Spenmac (the appellant/seller) sold a sectional title unit in a multi-storey building (Park Towers) to Tatrim CC (the respondent/purchaser) for R10.5 million in October 2010. The purchaser was represented by Mr Thompson and the seller by Mr Spendley. Prior to the sale, Thompson expressed concerns about the potential sub-division of unit 2 in the sectional title scheme. Spendley represented both orally and in writing (through a brochure) that the scheme comprised only two units, and that the owner of unit 1 would have a right of veto under Rule 27 of the Scheme Rules over any future sub-division of unit 2. In fact, Spendley had in October 2007 granted approval for the sub-division of unit 2 into 110 units, and the sub-division had been registered on 2 July 2010. Spendley had forgotten about this approval and was unaware of the actual sub-division when concluding the sale. After signing the sale agreement, Thompson learned from the conveyancing attorney that unit 2 had already been sub-divided into 110 units, thereby rendering the right of veto nugatory. The purchaser sought to avoid the contract. The sale agreement contained a voetstoots clause and an exemption clause stating that the purchaser had not been induced by any representations and waived any rights arising from such representations.
The appeal was dismissed with costs. The high court's order setting aside the agreement of sale and declaring it void for lack of consensus was upheld, as was the order that the seller pay the purchaser R788,157.89 with interest at 15% per annum a tempore morae and costs.
Where a misrepresentation, whether fraudulent or innocent, induces a fundamental mistake that precludes consensus ad idem between the parties, the resulting contract is void ab initio and the exemption or non-representation clauses contained in that contract cannot avail the representor. The entire contract, including exemption clauses, must stand or fall together - consent cannot be found to be tainted in respect of the substance of the contract but untainted in respect of exemption clauses. A party who leads another party, as a reasonable person, to believe that a declared intention represents actual intention when it does not, cannot rely on exemption clauses where the resulting mistake is material and relates to the nature of the merx.

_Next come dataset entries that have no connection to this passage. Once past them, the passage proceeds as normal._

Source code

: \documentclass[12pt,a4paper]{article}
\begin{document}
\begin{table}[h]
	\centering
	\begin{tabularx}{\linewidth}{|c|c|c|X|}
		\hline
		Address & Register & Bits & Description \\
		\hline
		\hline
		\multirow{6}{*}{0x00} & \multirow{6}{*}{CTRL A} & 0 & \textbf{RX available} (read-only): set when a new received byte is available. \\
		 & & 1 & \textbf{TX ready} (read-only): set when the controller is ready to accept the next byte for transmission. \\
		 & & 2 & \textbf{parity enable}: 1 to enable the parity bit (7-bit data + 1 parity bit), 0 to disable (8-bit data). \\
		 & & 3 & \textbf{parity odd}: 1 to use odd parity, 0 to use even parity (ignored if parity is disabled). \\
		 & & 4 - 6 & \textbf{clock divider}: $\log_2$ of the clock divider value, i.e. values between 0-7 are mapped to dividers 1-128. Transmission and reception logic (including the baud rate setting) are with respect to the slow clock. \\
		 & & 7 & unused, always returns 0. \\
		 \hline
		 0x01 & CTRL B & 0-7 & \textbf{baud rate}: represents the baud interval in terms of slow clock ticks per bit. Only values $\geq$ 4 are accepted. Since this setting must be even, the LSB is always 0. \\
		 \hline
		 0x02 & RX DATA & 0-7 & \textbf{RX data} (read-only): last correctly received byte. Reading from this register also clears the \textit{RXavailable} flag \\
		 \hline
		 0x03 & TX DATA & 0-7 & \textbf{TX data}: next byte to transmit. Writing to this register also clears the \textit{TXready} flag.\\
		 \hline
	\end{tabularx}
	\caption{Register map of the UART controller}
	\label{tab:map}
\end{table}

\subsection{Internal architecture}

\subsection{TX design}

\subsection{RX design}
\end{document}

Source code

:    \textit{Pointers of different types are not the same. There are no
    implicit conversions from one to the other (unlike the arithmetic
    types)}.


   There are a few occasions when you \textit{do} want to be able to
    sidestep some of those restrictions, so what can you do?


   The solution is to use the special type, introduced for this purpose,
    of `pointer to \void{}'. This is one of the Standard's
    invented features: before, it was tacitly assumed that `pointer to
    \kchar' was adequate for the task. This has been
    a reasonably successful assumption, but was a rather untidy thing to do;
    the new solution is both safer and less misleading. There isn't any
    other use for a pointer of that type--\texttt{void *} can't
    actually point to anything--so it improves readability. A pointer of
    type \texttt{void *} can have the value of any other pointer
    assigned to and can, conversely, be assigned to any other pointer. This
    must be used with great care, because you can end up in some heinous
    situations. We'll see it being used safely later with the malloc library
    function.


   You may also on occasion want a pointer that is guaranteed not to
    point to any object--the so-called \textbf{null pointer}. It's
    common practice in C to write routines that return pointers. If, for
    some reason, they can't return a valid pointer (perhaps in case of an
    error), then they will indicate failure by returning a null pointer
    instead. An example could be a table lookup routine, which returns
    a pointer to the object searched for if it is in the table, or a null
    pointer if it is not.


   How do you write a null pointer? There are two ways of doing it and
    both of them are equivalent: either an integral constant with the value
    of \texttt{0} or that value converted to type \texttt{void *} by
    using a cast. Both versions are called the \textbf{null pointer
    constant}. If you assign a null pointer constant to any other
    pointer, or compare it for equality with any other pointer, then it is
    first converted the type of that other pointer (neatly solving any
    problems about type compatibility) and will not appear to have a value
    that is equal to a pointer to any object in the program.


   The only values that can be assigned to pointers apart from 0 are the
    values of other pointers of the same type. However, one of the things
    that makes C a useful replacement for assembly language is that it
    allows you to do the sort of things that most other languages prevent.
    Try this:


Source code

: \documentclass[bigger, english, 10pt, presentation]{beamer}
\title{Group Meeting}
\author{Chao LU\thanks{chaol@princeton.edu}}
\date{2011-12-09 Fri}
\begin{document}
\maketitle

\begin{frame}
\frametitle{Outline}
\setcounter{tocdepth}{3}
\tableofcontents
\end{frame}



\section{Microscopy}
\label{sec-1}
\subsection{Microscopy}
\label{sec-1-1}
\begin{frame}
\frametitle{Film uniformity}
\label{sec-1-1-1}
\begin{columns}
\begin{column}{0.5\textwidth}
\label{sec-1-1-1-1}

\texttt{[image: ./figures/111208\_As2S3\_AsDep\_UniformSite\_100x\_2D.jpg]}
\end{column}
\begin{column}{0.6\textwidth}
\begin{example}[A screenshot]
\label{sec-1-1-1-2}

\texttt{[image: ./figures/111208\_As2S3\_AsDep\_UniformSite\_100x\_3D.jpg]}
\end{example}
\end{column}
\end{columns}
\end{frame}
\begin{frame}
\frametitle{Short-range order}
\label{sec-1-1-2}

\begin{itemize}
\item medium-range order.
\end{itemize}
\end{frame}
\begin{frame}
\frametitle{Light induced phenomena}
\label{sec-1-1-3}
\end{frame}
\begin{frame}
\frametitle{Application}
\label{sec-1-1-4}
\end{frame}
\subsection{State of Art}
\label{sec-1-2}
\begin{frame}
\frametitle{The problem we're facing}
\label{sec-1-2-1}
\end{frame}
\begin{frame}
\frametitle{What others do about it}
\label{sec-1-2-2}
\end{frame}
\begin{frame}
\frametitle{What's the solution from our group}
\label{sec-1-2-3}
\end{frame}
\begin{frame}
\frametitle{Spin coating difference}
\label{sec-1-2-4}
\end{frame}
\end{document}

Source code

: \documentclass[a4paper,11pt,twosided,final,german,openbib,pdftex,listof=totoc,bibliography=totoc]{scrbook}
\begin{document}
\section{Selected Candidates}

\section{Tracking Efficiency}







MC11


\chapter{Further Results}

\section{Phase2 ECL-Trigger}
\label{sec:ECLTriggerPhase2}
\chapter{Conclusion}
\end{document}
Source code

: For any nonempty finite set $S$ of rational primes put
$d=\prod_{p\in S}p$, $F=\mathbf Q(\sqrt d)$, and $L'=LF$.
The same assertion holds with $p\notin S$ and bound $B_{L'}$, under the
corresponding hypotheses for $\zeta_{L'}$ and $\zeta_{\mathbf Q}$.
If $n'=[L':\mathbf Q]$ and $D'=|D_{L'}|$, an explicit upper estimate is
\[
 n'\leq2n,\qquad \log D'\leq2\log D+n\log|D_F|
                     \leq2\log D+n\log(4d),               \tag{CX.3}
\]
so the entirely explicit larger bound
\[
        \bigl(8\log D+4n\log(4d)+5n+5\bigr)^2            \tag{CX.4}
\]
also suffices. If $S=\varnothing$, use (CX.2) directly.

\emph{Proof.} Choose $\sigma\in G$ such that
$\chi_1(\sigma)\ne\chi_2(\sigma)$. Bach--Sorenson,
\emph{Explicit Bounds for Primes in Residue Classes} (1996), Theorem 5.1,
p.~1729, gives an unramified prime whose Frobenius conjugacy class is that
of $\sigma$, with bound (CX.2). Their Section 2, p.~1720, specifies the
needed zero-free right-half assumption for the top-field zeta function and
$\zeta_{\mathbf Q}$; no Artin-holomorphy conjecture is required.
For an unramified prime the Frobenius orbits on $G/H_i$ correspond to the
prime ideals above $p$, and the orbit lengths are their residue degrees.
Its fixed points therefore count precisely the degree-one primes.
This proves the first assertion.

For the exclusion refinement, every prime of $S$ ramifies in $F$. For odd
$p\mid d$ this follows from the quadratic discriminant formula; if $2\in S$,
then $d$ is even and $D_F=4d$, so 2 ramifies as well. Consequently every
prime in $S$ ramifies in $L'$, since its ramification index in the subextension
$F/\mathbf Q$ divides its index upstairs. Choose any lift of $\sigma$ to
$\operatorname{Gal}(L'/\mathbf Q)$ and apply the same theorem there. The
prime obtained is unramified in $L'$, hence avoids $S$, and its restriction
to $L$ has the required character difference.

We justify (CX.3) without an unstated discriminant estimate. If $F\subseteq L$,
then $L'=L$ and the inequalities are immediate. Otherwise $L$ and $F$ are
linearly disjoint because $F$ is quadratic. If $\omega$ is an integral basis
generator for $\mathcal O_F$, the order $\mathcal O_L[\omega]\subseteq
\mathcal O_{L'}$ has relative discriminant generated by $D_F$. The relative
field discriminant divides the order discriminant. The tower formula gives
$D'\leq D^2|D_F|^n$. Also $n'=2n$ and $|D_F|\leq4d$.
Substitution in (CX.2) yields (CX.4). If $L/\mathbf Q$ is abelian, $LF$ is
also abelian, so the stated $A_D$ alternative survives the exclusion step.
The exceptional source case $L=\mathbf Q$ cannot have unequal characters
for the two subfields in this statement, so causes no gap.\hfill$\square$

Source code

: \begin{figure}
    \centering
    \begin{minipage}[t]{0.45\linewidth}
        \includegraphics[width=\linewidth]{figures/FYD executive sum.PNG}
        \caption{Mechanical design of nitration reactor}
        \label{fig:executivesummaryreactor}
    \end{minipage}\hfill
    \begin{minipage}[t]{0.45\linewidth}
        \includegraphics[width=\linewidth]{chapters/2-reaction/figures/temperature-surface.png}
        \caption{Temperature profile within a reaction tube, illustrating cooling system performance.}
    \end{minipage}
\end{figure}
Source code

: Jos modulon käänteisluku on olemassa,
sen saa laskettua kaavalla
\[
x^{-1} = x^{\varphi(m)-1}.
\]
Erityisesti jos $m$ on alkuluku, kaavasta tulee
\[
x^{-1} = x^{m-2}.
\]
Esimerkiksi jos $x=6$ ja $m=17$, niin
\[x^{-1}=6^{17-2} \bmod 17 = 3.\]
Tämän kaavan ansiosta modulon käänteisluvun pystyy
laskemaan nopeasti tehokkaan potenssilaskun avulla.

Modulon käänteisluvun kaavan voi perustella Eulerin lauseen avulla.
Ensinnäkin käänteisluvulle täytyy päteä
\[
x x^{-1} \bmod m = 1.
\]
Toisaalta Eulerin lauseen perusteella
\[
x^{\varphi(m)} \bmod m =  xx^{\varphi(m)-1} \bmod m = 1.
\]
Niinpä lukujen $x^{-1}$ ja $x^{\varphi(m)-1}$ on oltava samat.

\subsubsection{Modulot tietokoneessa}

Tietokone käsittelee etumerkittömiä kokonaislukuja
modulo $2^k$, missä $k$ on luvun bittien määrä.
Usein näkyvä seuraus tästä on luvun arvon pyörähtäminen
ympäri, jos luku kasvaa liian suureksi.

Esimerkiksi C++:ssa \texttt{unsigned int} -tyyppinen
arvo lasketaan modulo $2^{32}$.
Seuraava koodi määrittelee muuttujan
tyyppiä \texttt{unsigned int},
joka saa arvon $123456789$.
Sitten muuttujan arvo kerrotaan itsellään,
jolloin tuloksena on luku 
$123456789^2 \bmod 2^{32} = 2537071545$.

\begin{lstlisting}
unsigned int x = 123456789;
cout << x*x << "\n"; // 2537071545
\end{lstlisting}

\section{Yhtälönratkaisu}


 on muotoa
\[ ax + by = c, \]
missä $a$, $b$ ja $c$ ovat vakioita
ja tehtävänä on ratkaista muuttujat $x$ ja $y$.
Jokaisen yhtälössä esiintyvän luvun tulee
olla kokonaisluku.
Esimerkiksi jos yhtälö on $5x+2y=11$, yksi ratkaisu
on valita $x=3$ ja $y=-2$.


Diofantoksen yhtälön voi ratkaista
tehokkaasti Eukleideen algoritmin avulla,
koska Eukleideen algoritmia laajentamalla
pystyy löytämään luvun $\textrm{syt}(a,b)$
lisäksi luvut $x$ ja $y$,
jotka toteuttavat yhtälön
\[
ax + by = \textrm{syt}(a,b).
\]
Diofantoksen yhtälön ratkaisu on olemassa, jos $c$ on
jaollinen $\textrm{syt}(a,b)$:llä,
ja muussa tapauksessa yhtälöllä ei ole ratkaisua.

The test is whether the error precluded consensus and whether it was reasonable for the resiling party to labour under the misapprehension.
The court accepted the high court's finding that the misrepresentation was not fraudulent since Spendley had genuinely forgotten about the 2007 approval for sub-division, and noted that it was not necessary for purposes of the appeal to enquire into whether fraudulent misrepresentation had been established. The court noted that the emphasis in the law has shifted from the nature of the fault element attending the misrepresentation to the nature and quality of the consensus-vitiating error caused by the misrepresentation. The court expressed approval for the academic commentary that consent to a contract must stand or fall as a whole, and that it is impermissible to find separate untainted consent to exemption clauses when the contract itself is vitiated by lack of consensus.
This case is significant in South African contract law for clarifying that exemption clauses (including voetstoots and non-representation clauses) cannot protect a party where the contract is void ab initio due to a fundamental mistake induced by misrepresentation, regardless of whether the misrepresentation was fraudulent or innocent. The judgment affirms the principle from Allen v Sixteen Sterling Investments over the competing approach in Trollip v Jordaan. It establishes that where a misrepresentation induces a material mistake as to the nature of the merx (error in corpore), no consensus is achieved and the entire contract, including protective clauses, is vitiated. The case demonstrates the application of the Sonap Petroleum test for justus error in the context of property transactions and sectional title schemes. It provides important guidance on the protection afforded to purchasers who enter into contracts based on fundamental mistakes induced by the other party's representations, even where those representations were made innocently.